● WHAT THE TASK ASKS
The material below contains a line with "- Improvement Strategy: Add" and a line with "- Score Justification: Theme". Copy exactly those two lines and all lines between them.

BEGIN

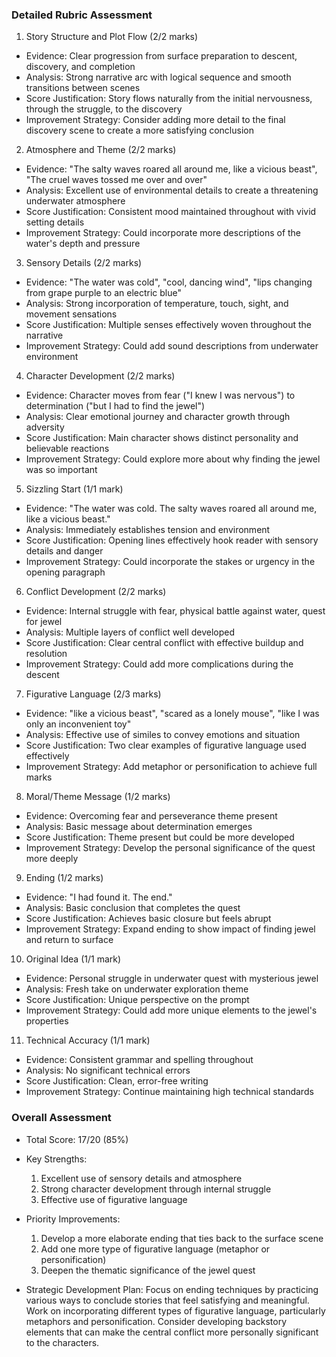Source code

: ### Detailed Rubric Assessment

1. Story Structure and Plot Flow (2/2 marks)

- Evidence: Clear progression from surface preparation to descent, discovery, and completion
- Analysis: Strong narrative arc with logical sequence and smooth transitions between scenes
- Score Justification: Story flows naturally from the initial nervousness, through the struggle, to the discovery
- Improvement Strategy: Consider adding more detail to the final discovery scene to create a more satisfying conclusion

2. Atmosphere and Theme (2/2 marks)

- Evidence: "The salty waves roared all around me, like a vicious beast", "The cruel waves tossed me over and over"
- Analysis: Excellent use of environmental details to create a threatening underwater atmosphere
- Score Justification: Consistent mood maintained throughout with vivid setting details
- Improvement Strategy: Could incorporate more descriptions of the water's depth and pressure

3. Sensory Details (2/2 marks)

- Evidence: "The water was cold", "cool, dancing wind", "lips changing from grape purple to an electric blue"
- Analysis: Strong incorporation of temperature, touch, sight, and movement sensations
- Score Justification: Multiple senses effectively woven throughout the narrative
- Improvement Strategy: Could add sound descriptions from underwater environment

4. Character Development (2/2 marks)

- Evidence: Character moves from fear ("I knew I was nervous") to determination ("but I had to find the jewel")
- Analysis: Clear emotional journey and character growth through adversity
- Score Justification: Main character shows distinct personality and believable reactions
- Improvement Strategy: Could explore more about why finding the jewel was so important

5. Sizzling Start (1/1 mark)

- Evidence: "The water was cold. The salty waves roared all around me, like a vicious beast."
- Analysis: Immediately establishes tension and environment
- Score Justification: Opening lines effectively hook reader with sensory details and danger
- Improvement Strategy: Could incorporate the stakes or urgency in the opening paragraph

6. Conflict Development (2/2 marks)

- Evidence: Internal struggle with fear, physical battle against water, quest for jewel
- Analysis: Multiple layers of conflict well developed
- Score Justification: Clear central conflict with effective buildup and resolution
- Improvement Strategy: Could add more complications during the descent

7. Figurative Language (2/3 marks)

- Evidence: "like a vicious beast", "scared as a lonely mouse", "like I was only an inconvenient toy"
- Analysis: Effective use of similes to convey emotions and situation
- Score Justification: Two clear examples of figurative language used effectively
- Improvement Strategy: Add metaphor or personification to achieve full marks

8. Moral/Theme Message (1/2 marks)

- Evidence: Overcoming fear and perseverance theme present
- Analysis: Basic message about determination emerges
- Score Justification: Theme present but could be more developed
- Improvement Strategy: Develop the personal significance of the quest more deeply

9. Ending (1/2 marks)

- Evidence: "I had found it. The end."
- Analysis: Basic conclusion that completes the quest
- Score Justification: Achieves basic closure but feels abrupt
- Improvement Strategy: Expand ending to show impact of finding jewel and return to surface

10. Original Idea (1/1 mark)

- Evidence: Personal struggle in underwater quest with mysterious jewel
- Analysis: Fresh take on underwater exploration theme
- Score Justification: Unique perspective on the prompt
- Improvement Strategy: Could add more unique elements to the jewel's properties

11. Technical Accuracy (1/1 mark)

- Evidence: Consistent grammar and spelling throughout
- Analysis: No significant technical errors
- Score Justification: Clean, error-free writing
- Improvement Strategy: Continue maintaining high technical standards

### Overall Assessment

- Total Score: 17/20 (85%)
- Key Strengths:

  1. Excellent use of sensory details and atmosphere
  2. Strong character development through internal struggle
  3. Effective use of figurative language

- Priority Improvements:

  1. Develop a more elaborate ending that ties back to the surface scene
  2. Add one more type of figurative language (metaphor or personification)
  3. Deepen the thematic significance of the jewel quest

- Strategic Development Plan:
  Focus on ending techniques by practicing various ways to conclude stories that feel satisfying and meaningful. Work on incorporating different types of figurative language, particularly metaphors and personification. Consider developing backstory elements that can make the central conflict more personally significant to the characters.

END
BEGIN

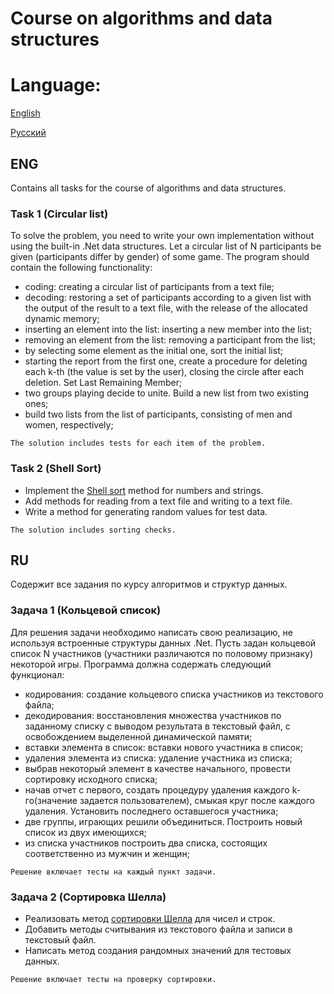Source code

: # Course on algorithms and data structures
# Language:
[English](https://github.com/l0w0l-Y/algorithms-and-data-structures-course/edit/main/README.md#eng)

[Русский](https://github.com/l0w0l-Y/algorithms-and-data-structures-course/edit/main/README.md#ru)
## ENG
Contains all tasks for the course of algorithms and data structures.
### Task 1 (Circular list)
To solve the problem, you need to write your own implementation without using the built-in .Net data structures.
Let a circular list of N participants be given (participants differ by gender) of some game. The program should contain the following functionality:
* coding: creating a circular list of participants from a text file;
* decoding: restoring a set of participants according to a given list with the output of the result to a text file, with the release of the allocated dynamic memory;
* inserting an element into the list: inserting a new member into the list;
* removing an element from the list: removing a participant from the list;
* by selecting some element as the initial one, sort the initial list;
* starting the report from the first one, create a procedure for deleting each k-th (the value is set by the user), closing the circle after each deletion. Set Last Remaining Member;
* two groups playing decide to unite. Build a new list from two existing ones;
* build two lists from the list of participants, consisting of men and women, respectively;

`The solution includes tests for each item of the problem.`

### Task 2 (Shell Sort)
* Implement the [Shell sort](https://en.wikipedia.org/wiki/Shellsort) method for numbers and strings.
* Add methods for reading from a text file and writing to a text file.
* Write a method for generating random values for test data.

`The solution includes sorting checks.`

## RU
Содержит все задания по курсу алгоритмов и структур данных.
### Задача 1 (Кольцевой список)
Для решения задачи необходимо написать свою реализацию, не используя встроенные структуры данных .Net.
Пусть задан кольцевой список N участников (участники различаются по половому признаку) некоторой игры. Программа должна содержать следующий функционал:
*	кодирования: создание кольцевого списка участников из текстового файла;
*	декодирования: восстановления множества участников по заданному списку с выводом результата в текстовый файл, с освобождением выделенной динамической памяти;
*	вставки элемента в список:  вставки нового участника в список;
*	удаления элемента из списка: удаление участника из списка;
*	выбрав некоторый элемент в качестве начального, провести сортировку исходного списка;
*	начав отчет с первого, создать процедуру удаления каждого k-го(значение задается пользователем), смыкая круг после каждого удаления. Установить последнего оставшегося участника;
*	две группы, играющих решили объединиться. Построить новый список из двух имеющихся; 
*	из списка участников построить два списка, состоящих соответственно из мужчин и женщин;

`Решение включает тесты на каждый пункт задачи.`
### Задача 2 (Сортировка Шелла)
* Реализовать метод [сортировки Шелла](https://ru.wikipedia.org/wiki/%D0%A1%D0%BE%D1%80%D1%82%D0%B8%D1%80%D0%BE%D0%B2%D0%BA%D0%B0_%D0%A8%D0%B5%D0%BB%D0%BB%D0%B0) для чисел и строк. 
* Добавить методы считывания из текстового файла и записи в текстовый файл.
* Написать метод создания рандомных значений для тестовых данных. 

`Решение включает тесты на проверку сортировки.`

END

● ANSWER BOX
- Improvement Strategy: Add metaphor or personification to achieve full marks

8. Moral/Theme Message (1/2 marks)

- Evidence: Overcoming fear and perseverance theme present
- Analysis: Basic message about determination emerges
- Score Justification: Theme present but could be more developed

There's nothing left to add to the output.